** Brief **
Lines with the word "maxresdefault" are the answer; copy each of them from the data below.
------------
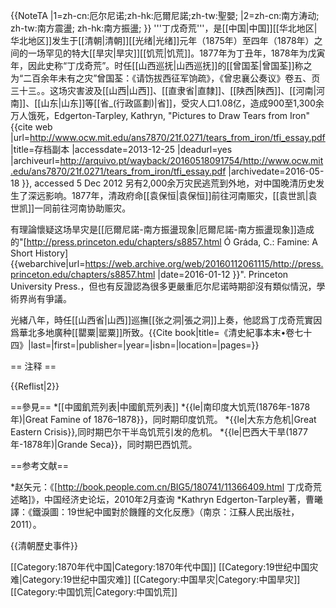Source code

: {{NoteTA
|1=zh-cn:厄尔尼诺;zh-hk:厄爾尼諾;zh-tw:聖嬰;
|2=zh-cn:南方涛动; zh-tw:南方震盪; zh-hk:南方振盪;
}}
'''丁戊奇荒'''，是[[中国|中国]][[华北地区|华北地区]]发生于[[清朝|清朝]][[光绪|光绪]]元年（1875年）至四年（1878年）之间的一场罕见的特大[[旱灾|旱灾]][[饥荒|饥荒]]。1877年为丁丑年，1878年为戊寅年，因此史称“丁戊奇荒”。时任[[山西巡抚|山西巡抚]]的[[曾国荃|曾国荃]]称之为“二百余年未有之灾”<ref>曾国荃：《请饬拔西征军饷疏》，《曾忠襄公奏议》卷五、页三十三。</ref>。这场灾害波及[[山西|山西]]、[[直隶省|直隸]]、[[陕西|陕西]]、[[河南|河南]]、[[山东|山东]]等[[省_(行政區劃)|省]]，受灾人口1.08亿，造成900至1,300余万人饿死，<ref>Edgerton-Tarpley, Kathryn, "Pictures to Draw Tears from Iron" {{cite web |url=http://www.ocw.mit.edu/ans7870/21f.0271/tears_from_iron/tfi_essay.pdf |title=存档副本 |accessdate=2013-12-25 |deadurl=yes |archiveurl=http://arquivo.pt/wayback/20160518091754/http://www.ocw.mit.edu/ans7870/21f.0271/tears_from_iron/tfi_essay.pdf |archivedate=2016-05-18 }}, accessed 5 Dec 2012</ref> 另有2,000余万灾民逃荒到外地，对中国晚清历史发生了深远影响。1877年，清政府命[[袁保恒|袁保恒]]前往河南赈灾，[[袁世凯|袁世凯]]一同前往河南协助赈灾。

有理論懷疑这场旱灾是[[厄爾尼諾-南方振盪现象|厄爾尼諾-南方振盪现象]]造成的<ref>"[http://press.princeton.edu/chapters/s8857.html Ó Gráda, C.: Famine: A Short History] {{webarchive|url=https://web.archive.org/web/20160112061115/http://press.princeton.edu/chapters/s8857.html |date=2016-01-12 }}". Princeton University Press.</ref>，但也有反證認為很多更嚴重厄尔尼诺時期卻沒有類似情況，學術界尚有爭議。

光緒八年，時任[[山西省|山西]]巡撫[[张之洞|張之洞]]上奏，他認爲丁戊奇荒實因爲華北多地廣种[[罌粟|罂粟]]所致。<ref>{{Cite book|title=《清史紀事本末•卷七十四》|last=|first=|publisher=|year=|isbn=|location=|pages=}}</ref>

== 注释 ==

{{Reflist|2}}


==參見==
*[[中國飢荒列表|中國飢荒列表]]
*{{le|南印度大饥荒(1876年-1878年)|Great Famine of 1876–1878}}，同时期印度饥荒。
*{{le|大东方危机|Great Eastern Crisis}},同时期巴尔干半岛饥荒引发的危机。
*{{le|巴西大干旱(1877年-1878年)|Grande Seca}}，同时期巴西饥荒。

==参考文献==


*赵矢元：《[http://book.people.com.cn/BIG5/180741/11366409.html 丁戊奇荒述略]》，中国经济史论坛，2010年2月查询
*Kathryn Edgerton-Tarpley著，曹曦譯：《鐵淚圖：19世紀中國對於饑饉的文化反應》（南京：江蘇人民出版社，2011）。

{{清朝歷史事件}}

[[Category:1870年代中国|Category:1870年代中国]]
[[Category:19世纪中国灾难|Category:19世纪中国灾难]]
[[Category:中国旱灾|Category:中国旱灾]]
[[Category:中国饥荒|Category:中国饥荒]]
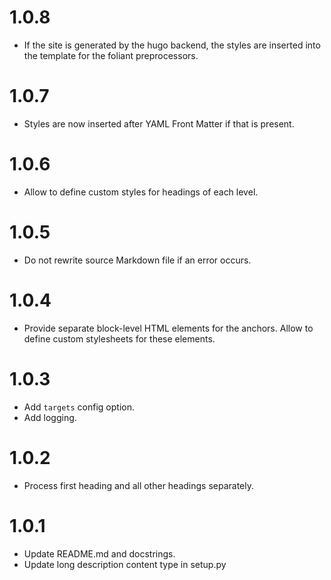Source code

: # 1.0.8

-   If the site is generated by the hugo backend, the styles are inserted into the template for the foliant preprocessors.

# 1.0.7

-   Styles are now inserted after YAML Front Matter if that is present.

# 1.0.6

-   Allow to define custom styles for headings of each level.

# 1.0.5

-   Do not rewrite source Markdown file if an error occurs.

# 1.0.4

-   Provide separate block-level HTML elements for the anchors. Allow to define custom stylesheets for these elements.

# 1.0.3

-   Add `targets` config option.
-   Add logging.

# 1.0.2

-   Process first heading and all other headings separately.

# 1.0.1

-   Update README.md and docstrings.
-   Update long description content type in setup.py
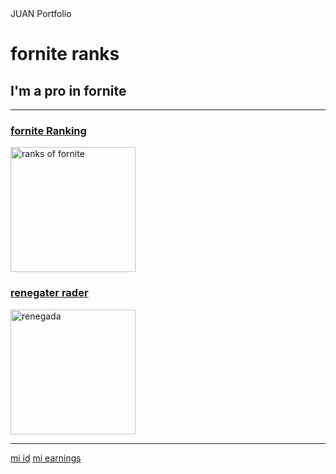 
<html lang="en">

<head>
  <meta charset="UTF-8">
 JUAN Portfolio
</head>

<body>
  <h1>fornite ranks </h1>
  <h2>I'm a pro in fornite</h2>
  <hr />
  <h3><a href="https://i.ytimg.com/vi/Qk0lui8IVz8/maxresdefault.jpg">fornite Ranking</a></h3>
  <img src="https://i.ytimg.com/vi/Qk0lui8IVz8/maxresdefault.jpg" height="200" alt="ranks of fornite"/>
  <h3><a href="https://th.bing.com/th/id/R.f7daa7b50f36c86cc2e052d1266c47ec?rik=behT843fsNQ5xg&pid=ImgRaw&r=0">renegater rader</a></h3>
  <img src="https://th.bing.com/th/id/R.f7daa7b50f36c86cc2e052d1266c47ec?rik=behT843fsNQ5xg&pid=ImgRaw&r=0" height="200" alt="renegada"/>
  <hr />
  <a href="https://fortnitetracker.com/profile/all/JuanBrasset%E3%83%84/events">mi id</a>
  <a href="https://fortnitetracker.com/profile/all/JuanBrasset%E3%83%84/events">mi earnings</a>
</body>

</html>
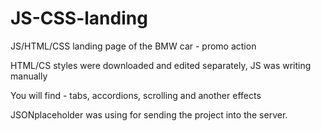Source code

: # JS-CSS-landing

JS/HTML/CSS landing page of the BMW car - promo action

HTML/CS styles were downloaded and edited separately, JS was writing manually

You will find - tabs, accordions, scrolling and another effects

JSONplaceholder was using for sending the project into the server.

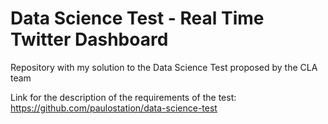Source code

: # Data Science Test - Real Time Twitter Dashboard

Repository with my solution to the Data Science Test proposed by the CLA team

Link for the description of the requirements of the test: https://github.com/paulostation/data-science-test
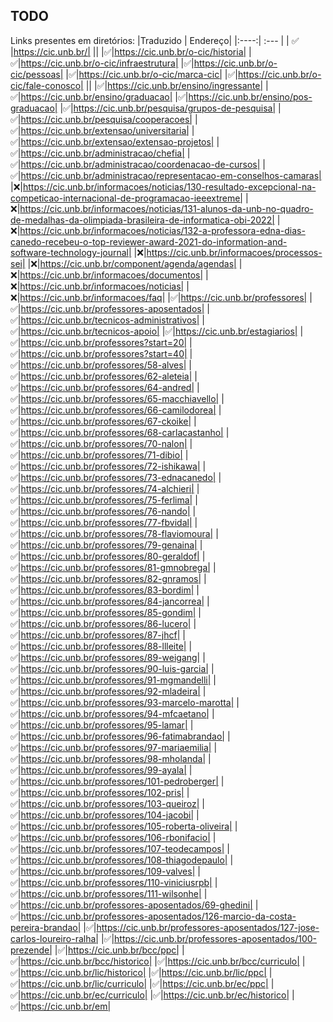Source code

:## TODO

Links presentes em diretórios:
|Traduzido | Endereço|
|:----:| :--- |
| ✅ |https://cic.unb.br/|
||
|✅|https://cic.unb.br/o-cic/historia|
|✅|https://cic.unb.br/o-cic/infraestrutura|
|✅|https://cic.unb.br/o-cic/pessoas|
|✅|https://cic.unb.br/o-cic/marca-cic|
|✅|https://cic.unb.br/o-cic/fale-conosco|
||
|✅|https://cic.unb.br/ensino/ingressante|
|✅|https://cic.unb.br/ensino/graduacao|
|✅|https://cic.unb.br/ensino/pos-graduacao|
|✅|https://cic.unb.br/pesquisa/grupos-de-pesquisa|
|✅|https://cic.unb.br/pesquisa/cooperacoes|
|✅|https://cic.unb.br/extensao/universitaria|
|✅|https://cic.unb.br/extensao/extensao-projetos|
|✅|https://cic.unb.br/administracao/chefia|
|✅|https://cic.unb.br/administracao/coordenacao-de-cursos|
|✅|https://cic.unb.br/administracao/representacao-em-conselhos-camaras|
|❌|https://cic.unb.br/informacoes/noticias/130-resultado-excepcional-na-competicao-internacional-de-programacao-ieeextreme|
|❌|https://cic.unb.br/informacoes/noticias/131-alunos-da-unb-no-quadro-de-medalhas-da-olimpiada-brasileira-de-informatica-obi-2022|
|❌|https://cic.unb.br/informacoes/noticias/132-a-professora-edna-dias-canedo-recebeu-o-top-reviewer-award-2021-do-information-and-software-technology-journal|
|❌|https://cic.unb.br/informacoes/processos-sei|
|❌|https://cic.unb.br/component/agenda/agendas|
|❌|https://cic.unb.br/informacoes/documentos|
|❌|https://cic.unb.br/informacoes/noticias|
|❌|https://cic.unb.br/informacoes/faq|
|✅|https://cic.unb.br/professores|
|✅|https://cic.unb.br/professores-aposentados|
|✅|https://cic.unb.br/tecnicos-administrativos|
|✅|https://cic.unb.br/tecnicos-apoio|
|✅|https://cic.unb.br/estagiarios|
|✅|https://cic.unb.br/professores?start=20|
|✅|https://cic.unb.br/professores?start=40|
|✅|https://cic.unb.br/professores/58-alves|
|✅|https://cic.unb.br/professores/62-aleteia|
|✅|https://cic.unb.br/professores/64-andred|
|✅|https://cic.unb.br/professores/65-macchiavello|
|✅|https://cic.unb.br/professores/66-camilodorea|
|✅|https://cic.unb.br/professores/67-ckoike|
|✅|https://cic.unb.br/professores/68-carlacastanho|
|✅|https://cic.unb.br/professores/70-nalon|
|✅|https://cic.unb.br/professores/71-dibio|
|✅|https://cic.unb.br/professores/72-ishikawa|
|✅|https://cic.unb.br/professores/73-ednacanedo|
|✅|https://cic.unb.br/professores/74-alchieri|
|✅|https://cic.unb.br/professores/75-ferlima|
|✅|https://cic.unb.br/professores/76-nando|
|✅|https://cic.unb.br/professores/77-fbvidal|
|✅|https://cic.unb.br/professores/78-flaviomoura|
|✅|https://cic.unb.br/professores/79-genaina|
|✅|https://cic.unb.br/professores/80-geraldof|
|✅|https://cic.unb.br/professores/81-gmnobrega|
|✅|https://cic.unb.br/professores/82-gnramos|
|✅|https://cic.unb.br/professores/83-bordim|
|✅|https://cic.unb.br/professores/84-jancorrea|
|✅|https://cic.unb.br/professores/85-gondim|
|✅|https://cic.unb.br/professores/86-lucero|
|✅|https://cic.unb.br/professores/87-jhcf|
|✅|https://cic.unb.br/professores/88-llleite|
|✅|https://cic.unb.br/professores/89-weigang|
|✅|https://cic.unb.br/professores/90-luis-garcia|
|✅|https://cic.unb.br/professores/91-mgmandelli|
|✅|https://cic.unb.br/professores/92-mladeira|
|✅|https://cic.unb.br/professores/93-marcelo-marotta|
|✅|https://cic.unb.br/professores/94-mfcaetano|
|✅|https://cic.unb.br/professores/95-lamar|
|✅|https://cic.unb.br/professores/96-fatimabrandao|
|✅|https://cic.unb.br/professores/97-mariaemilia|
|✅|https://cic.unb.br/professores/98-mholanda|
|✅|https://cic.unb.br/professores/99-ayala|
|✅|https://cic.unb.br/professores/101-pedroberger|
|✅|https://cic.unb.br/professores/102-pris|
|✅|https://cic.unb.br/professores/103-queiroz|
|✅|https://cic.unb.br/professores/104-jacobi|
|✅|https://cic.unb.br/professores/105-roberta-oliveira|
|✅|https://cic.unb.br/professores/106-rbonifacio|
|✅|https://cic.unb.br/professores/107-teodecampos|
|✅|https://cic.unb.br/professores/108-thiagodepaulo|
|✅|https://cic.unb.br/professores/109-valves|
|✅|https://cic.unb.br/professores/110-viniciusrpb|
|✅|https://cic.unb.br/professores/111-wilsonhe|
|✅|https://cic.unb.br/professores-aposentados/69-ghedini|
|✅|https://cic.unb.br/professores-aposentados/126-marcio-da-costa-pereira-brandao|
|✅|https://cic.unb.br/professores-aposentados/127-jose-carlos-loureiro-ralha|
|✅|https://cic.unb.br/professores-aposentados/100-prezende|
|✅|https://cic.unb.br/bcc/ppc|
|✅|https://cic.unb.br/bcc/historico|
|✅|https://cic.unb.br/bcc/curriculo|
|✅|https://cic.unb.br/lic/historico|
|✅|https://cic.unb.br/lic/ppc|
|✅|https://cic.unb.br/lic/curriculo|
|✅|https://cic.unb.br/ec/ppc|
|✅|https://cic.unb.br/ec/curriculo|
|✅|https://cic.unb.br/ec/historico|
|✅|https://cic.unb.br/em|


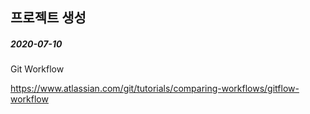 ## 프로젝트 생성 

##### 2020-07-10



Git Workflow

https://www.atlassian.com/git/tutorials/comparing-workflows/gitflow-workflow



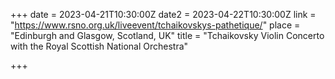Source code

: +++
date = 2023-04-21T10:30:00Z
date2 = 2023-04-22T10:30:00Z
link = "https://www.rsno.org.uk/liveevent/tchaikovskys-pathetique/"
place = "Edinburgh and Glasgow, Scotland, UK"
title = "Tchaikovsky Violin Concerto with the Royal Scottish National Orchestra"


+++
------------
** Expected answer **
  <h3><a href="https://i.ytimg.com/vi/Qk0lui8IVz8/maxresdefault.jpg">fornite Ranking</a></h3>
  <img src="https://i.ytimg.com/vi/Qk0lui8IVz8/maxresdefault.jpg" height="200" alt="ranks of fornite"/>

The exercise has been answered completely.